- _Activity_:
The answer is all of the data, repeated exactly.

··· Dataset entries

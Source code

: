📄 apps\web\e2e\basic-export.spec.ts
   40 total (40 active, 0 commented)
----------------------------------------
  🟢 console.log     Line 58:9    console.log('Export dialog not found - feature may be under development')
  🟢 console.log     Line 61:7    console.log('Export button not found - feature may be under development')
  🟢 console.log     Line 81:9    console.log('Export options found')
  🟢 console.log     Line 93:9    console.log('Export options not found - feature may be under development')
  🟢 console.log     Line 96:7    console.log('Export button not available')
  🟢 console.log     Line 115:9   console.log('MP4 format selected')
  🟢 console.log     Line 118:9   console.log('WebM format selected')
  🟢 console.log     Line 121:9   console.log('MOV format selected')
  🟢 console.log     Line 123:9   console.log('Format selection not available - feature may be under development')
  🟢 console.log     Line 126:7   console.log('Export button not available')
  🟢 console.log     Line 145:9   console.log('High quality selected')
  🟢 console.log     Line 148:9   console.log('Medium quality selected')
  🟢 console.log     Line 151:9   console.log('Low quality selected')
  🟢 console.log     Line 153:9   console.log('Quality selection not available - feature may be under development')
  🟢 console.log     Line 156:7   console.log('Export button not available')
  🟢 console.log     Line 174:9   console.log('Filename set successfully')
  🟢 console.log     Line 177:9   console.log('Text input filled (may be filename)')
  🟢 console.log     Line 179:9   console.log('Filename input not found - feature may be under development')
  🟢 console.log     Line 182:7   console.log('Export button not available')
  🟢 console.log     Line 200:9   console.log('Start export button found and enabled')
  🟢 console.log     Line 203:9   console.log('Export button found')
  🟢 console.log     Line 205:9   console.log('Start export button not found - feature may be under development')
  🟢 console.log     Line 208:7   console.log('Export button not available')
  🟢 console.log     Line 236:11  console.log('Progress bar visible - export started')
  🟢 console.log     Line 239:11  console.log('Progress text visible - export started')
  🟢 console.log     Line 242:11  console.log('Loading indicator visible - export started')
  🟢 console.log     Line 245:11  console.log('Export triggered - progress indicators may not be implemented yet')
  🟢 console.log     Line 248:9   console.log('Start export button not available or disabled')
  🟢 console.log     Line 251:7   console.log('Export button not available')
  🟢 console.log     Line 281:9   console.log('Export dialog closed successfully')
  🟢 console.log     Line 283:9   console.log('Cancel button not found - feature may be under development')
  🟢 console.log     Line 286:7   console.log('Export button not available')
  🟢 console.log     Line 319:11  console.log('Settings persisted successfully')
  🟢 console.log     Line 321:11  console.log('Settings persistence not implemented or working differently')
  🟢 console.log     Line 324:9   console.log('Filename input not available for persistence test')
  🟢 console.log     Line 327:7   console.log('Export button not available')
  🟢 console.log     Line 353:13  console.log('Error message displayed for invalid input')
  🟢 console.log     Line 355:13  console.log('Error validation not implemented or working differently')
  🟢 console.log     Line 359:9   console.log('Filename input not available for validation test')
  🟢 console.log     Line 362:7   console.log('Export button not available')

······

- _Completed task_:
Source code

:📄 apps\web\e2e\basic-export.spec.ts
   40 total (40 active, 0 commented)
----------------------------------------
  🟢 console.log     Line 58:9    console.log('Export dialog not found - feature may be under development')
  🟢 console.log     Line 61:7    console.log('Export button not found - feature may be under development')
  🟢 console.log     Line 81:9    console.log('Export options found')
  🟢 console.log     Line 93:9    console.log('Export options not found - feature may be under development')
  🟢 console.log     Line 96:7    console.log('Export button not available')
  🟢 console.log     Line 115:9   console.log('MP4 format selected')
  🟢 console.log     Line 118:9   console.log('WebM format selected')
  🟢 console.log     Line 121:9   console.log('MOV format selected')
  🟢 console.log     Line 123:9   console.log('Format selection not available - feature may be under development')
  🟢 console.log     Line 126:7   console.log('Export button not available')
  🟢 console.log     Line 145:9   console.log('High quality selected')
  🟢 console.log     Line 148:9   console.log('Medium quality selected')
  🟢 console.log     Line 151:9   console.log('Low quality selected')
  🟢 console.log     Line 153:9   console.log('Quality selection not available - feature may be under development')
  🟢 console.log     Line 156:7   console.log('Export button not available')
  🟢 console.log     Line 174:9   console.log('Filename set successfully')
  🟢 console.log     Line 177:9   console.log('Text input filled (may be filename)')
  🟢 console.log     Line 179:9   console.log('Filename input not found - feature may be under development')
  🟢 console.log     Line 182:7   console.log('Export button not available')
  🟢 console.log     Line 200:9   console.log('Start export button found and enabled')
  🟢 console.log     Line 203:9   console.log('Export button found')
  🟢 console.log     Line 205:9   console.log('Start export button not found - feature may be under development')
  🟢 console.log     Line 208:7   console.log('Export button not available')
  🟢 console.log     Line 236:11  console.log('Progress bar visible - export started')
  🟢 console.log     Line 239:11  console.log('Progress text visible - export started')
  🟢 console.log     Line 242:11  console.log('Loading indicator visible - export started')
  🟢 console.log     Line 245:11  console.log('Export triggered - progress indicators may not be implemented yet')
  🟢 console.log     Line 248:9   console.log('Start export button not available or disabled')
  🟢 console.log     Line 251:7   console.log('Export button not available')
  🟢 console.log     Line 281:9   console.log('Export dialog closed successfully')
  🟢 console.log     Line 283:9   console.log('Cancel button not found - feature may be under development')
  🟢 console.log     Line 286:7   console.log('Export button not available')
  🟢 console.log     Line 319:11  console.log('Settings persisted successfully')
  🟢 console.log     Line 321:11  console.log('Settings persistence not implemented or working differently')
  🟢 console.log     Line 324:9   console.log('Filename input not available for persistence test')
  🟢 console.log     Line 327:7   console.log('Export button not available')
  🟢 console.log     Line 353:13  console.log('Error message displayed for invalid input')
  🟢 console.log     Line 355:13  console.log('Error validation not implemented or working differently')
  🟢 console.log     Line 359:9   console.log('Filename input not available for validation test')
  🟢 console.log     Line 362:7   console.log('Export button not available')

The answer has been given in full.